Bu kapsamda ülkemiz, iktidarın hukuk tanımaz anlayışı karşısında hemen her alanda büyük bir gerilemeyle karşı karşıya. Bugün demokrasi, insan hakları ve hukuk devleti gerilemenin en sert biçimde yaşandığı alanlardır. Cumhuriyetin büyük zorluklarla oluşturduğu kurumlar bir, bir işlevsizleştirildi. Bu yönetim anlayışı ülke ekonomimize de büyük zararlar verdi. Yolsuzlukların önemsenmediği bir ahlaki çöküş iklimi ülkeye egemen hale geldi. Para ve maliye politikasının sınırlarını çok aşan bir vizyonla istihdam, tarım, sanayi gibi alanları da içeren çok yönlü bir ekonomik yeniden yapılanma ülkemizin önünde bir zorunluluk olarak duruyor. Bu yıkım, eşitsizliklerin derinleştiği ve sosyal adaletin ortadan kalktığı bir toplumsal ortam yarattı. Yirmi iki yıllık yıkım döneminin en ağır maliyetini ödeyen kesim ise biz gençler olduk. Cumhuriyetin en önemli atılım konusu olan Milli Eğitim iktidar eliyle yozlaştırıldı. Temel eğitim kurumları ve üniversiteler dünyayla yarışacak fikri hür, vicdanı hür, irfanı hür nesiller yetiştirme hedefi terk edilerek eğitim kurumları siyasal amaçlara kurban edildi.

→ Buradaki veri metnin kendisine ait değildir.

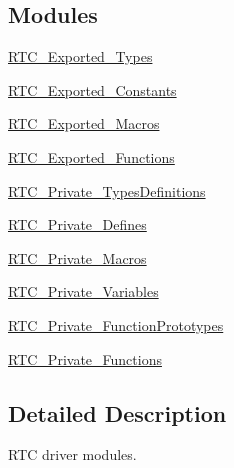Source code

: \subsection*{Modules}
\begin{DoxyCompactItemize}
\item 
\hyperlink{group___r_t_c___exported___types}{R\+T\+C\+\_\+\+Exported\+\_\+\+Types}
\item 
\hyperlink{group___r_t_c___exported___constants}{R\+T\+C\+\_\+\+Exported\+\_\+\+Constants}
\item 
\hyperlink{group___r_t_c___exported___macros}{R\+T\+C\+\_\+\+Exported\+\_\+\+Macros}
\item 
\hyperlink{group___r_t_c___exported___functions}{R\+T\+C\+\_\+\+Exported\+\_\+\+Functions}
\item 
\hyperlink{group___r_t_c___private___types_definitions}{R\+T\+C\+\_\+\+Private\+\_\+\+Types\+Definitions}
\item 
\hyperlink{group___r_t_c___private___defines}{R\+T\+C\+\_\+\+Private\+\_\+\+Defines}
\item 
\hyperlink{group___r_t_c___private___macros}{R\+T\+C\+\_\+\+Private\+\_\+\+Macros}
\item 
\hyperlink{group___r_t_c___private___variables}{R\+T\+C\+\_\+\+Private\+\_\+\+Variables}
\item 
\hyperlink{group___r_t_c___private___function_prototypes}{R\+T\+C\+\_\+\+Private\+\_\+\+Function\+Prototypes}
\item 
\hyperlink{group___r_t_c___private___functions}{R\+T\+C\+\_\+\+Private\+\_\+\+Functions}
\end{DoxyCompactItemize}


\subsection{Detailed Description}
R\+TC driver modules. 

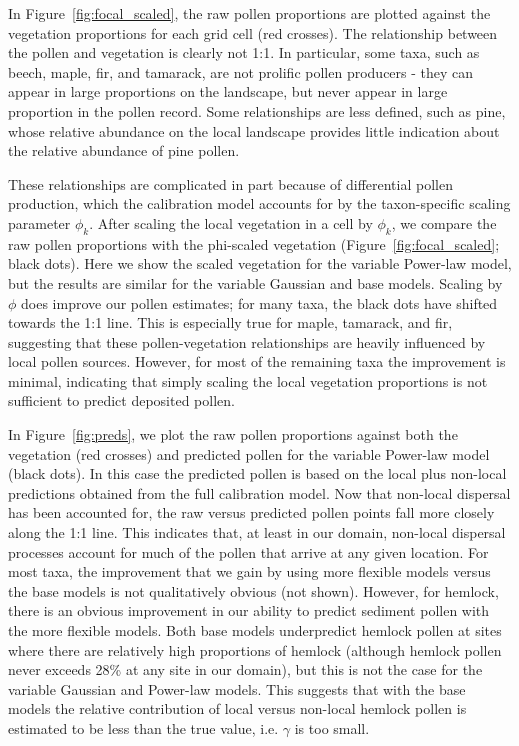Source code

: \documentclass[12pt]{article}
\begin{document}
In Figure~\ref{fig:focal_scaled}, the raw pollen proportions are
plotted against the vegetation proportions for each grid cell (red
crosses). The relationship between the pollen and vegetation is
clearly not 1:1. In particular, some taxa, such as beech, maple, fir,
and tamarack, are not prolific pollen producers - they can appear in
large proportions on the landscape, but never appear in large
proportion in the pollen record. Some relationships are less defined,
such as pine, whose relative abundance on the local landscape provides
little indication about the relative abundance of pine pollen.

These relationships are complicated in part because of differential
pollen production, which the calibration model accounts for by the
taxon-specific scaling parameter $\phi_k$. After scaling the local
vegetation in a cell by $\phi_k$, we compare the raw pollen
proportions with the phi-scaled vegetation
(Figure~\ref{fig:focal_scaled}; black dots). Here we show the scaled
vegetation for the variable Power-law model, but the results are
similar for the variable Gaussian and base models. Scaling by $\phi$
does improve our pollen estimates; for many taxa, the black dots have
shifted towards the 1:1 line. This is especially true for maple,
tamarack, and fir, suggesting that these pollen-vegetation
relationships are heavily influenced by local pollen sources. However,
for most of the remaining taxa the improvement is minimal, indicating
that simply scaling the local vegetation proportions is not sufficient
to predict deposited pollen.

In Figure~\ref{fig:preds}, we plot the raw pollen proportions against
both the vegetation (red crosses) and predicted pollen for the
variable Power-law model (black dots). In this case the predicted
pollen is based on the local plus non-local predictions obtained from
the full calibration model. Now that non-local dispersal has been
accounted for, the raw versus predicted pollen points fall more
closely along the 1:1 line. This indicates that, at least in our
domain, non-local dispersal processes account for much of the pollen
that arrive at any given location. For most taxa, the improvement that
we gain by using more flexible models versus the base models is not
qualitatively obvious (not shown). However, for hemlock, there is an
obvious improvement in our ability to predict sediment pollen with the
more flexible models. Both base models underpredict hemlock pollen at
sites where there are relatively high proportions of hemlock (although
hemlock pollen never exceeds 28\% at any site in our domain), but this
is not the case for the variable Gaussian and Power-law models. This
suggests that with the base models the relative contribution of local
versus non-local hemlock pollen is estimated to be less than the true
value, i.e. $\gamma$ is too small.
\end{document}
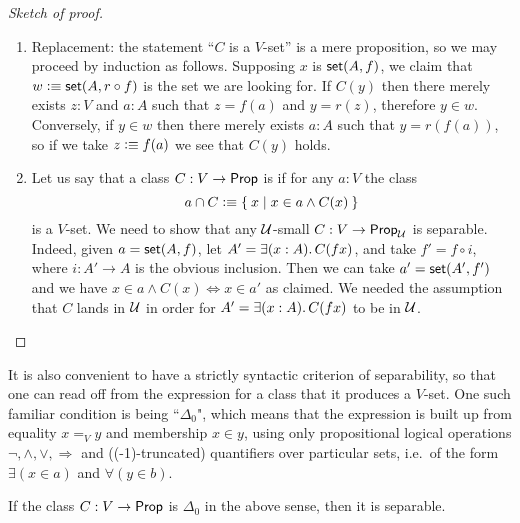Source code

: \begin{proof}[Sketch of proof]
\begin{enumerate}
  \item Replacement: the statement ``$C$ is a $V$-set'' is a mere proposition, so we may
    proceed by induction as follows. Supposing $x$ is $\mathsf{set}(A, f)$, we claim that $w
    \vcentcolon\equiv \mathsf{set}(A, r \circ f)$ is the set we are looking for.  If $C(y)$ then there merely exists
    $z : V$ and $a : A$ such that $z = f(a)$ and $y = r(z)$, therefore $y \in w$.
    Conversely, if $y \in w$ then there merely exists $a : A$ such that $y = r(f(a))$, so
    if we take $z \vcentcolon\equiv f(a)$ we see that $C(y)$ holds.

\item Let us say that a class $C: V\to\mathsf{Prop}$ is  if for any $a:V$ the class $$a\cap C \vcentcolon\equiv\Set{x | x\in a \wedge C(x)}$$ is a $V$-set.
We need to show that any $\mathcal{U}$-small  $C: V \to \mathsf{Prop}_\mathcal{U}$ is separable. Indeed, given $a=\mathsf{set}(A,f)$, let $A' = \exis{x:A}C(fx)$, and take $f' = f\circ i$, where $i : A' \to A$ is the obvious inclusion.  Then we can take $a' = \mathsf{set}(A',f')$ and we have $x\in a\wedge C(x) \Leftrightarrow x\in a'$ as claimed.  We needed the assumption that $C$ lands in $\mathcal{U}$ in order for $A' = \exis{x:A}C(fx)$ to be in $\mathcal{U}$.\qedhere
\end{enumerate}
\end{proof}

It is also convenient to have a strictly syntactic criterion of separability, so that one can read off from the expression for a class that it produces a $V$-set.  One such familiar condition is being ``$\Delta_0$", which means that the expression is built up from equality $x=_V y$ and membership $x\in y$, using only propositional logical operations $\neg, \land, \lor, \Rightarrow$ and ((-1)-truncated) quantifiers over particular sets, i.e.\ of the form $\exists(x\in a)$ and $\forall(y\in b)$.  

\begin{cor}\label{cor:Delta0sep}
If the class $C: V \to \mathsf{Prop}$ is $\Delta_0$ in the above sense, then it is separable.
\end{cor}


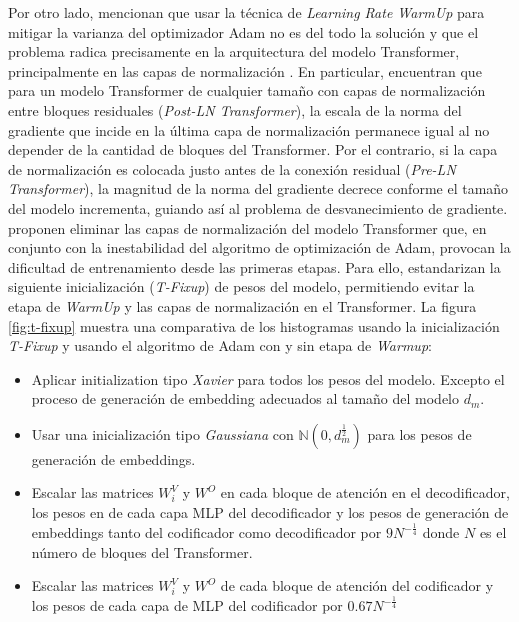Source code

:Por otro lado, \citeauthor{pmlr-v119-huang20f} mencionan que usar la técnica de \textit{Learning Rate
WarmUp} para mitigar la varianza del optimizador Adam no es del todo la solución y que el problema
radica precisamente en la arquitectura del modelo Transformer, principalmente en las capas de
normalización \cite{DBLP:journals/corr/abs-1804-09849} \cite{DBLP:journals/corr/abs-2002-04745}. En
particular, \citeauthor{DBLP:journals/corr/abs-2002-04745} encuentran que para un modelo Transformer
de cualquier tamaño con capas de normalización entre bloques residuales (\textit{Post-LN Transformer}),
la escala de la norma del gradiente que incide en la última capa de normalización permanece igual al
no depender de la cantidad de bloques del Transformer. Por el contrario, si la capa de normalización
es colocada justo antes de la conexión residual (\textit{Pre-LN Transformer}), la magnitud de la norma
del gradiente decrece conforme el tamaño del modelo incrementa, guiando así al problema de
desvanecimiento de gradiente. \citeauthor{pmlr-v119-huang20f} proponen eliminar las capas de
normalización del modelo Transformer que, en conjunto con la inestabilidad del algoritmo de optimización
de Adam, provocan la dificultad de entrenamiento desde las primeras etapas. Para ello, estandarizan la
siguiente inicialización (\textit{T-Fixup}) de pesos del modelo, permitiendo evitar la etapa de
\textit{WarmUp} y las capas de normalización en el Transformer. La figura \ref{fig:t-fixup} muestra
una comparativa de los histogramas usando la inicialización \textit{T-Fixup} y usando el algoritmo de
Adam con y sin etapa de \textit{Warmup}:

\begin{itemize}
    \item Aplicar initialization tipo \textit{Xavier} para todos los pesos del modelo.
          Excepto el proceso de generación de embedding adecuados al tamaño del modelo $d_m$.
    \item Usar una inicialización tipo \textit{Gaussiana} con $\mathbb{N}(0, d_m^\frac{1}{2})$ para
          los pesos de generación de embeddings.
    \item Escalar las matrices $W_i^V$ y $W^O$ en cada bloque de atención en el decodificador, los
          pesos en de cada capa MLP del decodificador y los pesos de generación de embeddings tanto
          del codificador como decodificador por $9N^{-\frac{1}{4}}$ donde $N$ es el número de bloques
          del Transformer.
    \item Escalar las matrices $W_i^V$ y $W^O$ de cada bloque de atención del codificador y los pesos
          de cada capa de MLP del codificador por $0.67N^{-\frac{1}{4}}$
\end{itemize}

Dünyadaki ve ülkemizdeki bu koşullar partimizin iktidarını hem zorunlu kılıyor hem de bizlere tarih karşısında büyük görevler yüklüyor. Parti programımızı iktidar hedefine uygun olarak dünyada ve ülkemizde ortaya çıkan yeni sorunlar, fırsatlar ve meseleler karşısında partimizin tutumunu ve çözüm önerilerini yansıtacak bir içeriğe kavuşturmak gerekiyor. Otoriterleşmeye karşı demokrasi ve hukukun üstünlüğünü yerleştirmek; ekonomik krize ve güvencesizliğe karşı yeni bir kamuculuk, dengeli kalkınma ve emeğin savunulması; afetlere ve iklim krizine karşı güvenli yaşam; toplumsal cinsiyet eşitsizliğine karşı kadın-erkek eşitliği; teknolojik yeniliklerin eşit paylaşımı ve adil kullanımı başta olmak üzere yeni dönemi biz ve ortaya koyacağımız yenilikçi politikalar şekillendirecektir.
Partimiz Cumhuriyet Halk Partisi, üyelerinin ve örgütünün partisidir, partimizi var eden her şeyden önce partililerimizdir. İşte tam da bu sebeple partimizin geleceğine yön veren programımızı örgütümüz ile birlikte yazıyoruz. Bunu örgütümüzle birlikte bizlere oy versin, vermesin toplumumuzun bütün kesimlerini dinleyerek, halkımızın derdine derman olabilmek için sorunlarına çözüm odaklı olarak yapıyoruz. Çünkü biliyoruz ki bizim partililerimiz, kariyer hesabıyla ya da kişisel çıkar beklentisiyle değil partimizin dolayısıyla ülkemizin başarısı için mücadele etmektedir.
Yaşasın Cumhuriyet, yaşasın Cumhuriyet Halk Partisi diyerek hepinizi saygıyla selamlıyor, toplantımızın partimiz, kentimiz ve ülkemiz için faydalı olmasını diliyorum.